Washington — US President Donald Trump asked Congress on Tuesday for a loan of $4.9bn to help the cash-strapped Puerto Rican government pay urgent bills as the US territory struggles to recover from Hurricane Maria, an administration official said.
The request came as the oversight board charged with resolving Puerto Rico’s debt crisis warned the US territory was at risk of being unable to pay for essential services such as salaries for teachers, first responders and healthcare providers.
"The best estimate of the Financial Oversight and Management Board (FOMB) and government is that the commonwealth will run out of money at the end of this month," the board told US Treasury Secretary Steven Mnuchin in a letter on Tuesday evening.
Weighed down by nearly $72bn in debt, Puerto Rico struggled with liquidity even before the most powerful hurricane in almost 90 years wiped out the island’s power grid, homes and other infrastructure nearly three weeks ago.
It will take months and billions of dollars to rebuild the grid, and the effects of the storm have shattered the economy of Puerto Rico, home to 3.4-million American citizens, which declared bankruptcy in May.
Puerto Rico Governor Ricardo Rossello had warned two weeks ago that his government was in a bind and would need lines of credit.
Trump’s loan proposal was "an important first step for the transformation" of Puerto Rico, Rossello said on social network Twitter on Tuesday.
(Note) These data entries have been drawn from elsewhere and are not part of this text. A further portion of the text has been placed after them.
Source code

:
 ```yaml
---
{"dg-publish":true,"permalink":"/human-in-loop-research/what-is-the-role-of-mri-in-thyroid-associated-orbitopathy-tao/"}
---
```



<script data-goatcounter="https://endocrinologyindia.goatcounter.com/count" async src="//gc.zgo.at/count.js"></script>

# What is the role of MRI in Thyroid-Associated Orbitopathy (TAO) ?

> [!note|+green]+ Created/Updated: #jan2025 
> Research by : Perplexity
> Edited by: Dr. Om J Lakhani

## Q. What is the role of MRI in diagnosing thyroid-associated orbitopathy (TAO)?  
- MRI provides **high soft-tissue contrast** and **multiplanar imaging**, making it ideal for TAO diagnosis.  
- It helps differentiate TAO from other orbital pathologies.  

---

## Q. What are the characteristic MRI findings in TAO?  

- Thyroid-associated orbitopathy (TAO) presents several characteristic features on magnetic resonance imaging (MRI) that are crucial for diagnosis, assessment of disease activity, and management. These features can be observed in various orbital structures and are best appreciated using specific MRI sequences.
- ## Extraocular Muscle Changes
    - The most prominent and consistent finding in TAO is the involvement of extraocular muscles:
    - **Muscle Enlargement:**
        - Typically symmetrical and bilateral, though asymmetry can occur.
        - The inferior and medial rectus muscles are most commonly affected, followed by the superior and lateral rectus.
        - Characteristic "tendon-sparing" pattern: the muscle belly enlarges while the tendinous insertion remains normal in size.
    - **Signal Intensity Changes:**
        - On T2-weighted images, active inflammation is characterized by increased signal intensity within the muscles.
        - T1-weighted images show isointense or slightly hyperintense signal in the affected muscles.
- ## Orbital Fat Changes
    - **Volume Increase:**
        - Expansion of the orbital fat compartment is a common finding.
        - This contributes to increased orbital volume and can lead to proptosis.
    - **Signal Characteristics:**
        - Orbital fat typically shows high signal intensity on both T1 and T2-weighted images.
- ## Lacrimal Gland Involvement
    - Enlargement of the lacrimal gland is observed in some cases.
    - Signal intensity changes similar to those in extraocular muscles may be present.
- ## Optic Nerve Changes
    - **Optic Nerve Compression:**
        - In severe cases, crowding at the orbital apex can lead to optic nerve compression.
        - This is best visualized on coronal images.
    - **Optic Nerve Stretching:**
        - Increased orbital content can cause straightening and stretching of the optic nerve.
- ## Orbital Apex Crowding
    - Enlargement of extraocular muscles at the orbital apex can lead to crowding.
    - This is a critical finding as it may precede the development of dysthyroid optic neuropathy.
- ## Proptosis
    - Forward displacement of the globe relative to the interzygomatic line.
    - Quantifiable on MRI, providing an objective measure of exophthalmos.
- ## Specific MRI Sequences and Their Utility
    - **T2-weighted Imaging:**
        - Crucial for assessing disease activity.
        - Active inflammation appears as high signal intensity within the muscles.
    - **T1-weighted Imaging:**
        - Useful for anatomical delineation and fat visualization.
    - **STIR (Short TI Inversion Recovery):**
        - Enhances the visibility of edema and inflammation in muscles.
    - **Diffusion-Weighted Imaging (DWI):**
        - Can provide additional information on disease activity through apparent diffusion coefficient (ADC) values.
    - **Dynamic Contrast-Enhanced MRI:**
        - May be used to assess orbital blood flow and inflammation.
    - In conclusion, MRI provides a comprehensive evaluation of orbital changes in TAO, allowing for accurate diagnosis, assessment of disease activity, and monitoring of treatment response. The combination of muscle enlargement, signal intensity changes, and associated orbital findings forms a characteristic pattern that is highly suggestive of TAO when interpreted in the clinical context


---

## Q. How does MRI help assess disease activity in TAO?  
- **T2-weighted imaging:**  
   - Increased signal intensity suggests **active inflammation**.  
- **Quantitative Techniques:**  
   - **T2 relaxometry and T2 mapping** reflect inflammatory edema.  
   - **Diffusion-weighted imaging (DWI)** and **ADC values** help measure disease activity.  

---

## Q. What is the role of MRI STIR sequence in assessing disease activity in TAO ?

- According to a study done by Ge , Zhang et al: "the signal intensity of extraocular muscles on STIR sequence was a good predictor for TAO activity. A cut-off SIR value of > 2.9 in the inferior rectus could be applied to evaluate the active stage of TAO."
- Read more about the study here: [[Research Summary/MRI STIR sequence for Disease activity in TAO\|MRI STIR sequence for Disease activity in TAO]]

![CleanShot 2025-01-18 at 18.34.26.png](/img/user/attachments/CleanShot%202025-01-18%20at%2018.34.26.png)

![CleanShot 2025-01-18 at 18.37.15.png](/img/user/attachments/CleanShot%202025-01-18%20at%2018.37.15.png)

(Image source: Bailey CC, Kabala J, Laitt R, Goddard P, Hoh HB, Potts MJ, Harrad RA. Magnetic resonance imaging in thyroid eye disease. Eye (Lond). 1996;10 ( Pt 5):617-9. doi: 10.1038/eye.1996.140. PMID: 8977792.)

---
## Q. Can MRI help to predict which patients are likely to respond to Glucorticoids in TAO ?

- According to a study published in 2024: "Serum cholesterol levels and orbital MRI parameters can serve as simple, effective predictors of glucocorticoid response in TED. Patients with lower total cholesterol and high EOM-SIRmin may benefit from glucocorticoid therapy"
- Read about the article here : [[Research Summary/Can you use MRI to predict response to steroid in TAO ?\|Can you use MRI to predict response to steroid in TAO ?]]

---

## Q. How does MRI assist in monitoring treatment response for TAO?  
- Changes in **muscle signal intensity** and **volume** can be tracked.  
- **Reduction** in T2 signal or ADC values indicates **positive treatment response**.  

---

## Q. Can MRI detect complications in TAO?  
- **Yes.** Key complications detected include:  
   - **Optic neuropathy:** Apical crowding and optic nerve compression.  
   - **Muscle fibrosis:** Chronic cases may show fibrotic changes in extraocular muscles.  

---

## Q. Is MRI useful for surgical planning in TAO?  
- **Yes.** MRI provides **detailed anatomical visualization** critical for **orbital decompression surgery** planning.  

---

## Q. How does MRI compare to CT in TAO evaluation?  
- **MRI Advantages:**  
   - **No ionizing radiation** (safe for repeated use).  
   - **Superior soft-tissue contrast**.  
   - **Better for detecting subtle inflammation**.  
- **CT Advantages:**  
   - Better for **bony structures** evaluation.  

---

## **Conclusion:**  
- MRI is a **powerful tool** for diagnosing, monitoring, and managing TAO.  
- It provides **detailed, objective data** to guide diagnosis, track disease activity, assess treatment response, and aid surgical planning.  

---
The proposed community disaster loan would include a $150m advance, the Trump administration official said, speaking on condition of anonymity. Further details of the loan were not immediately available.
"The $4.9bn loan would help them with short-term liquidity problems in financing," the official said, giving examples such as payroll and pensions. "The money cannot be used for debt service."
On Saturday, Rossello wrote to Trump pleading for a "down payment on hurricane recovery efforts" in the form of a broad assistance package of at least $4.6bn, as the island assesses the damage.
"Absent extraordinary measures to address the halt in economic activity in Puerto Rico, the humanitarian crisis will deepen," Rossello said in the letter, warning of a possible exodus to the mainland US.
Moody’s last week estimated the hurricane’s cost to Puerto Rico, including lost output, ranges from $45bn to $95bn.
The Trump administration and Congress have focused funding efforts on immediate disaster relief. This week, the US House of Representatives will consider a request for a further $13bn in disaster relief funds for hurricane victims in Puerto Rico, Texas and Florida.
The White House has also asked federal agencies to estimate by October 25 the funds needed for longer-term rebuilding.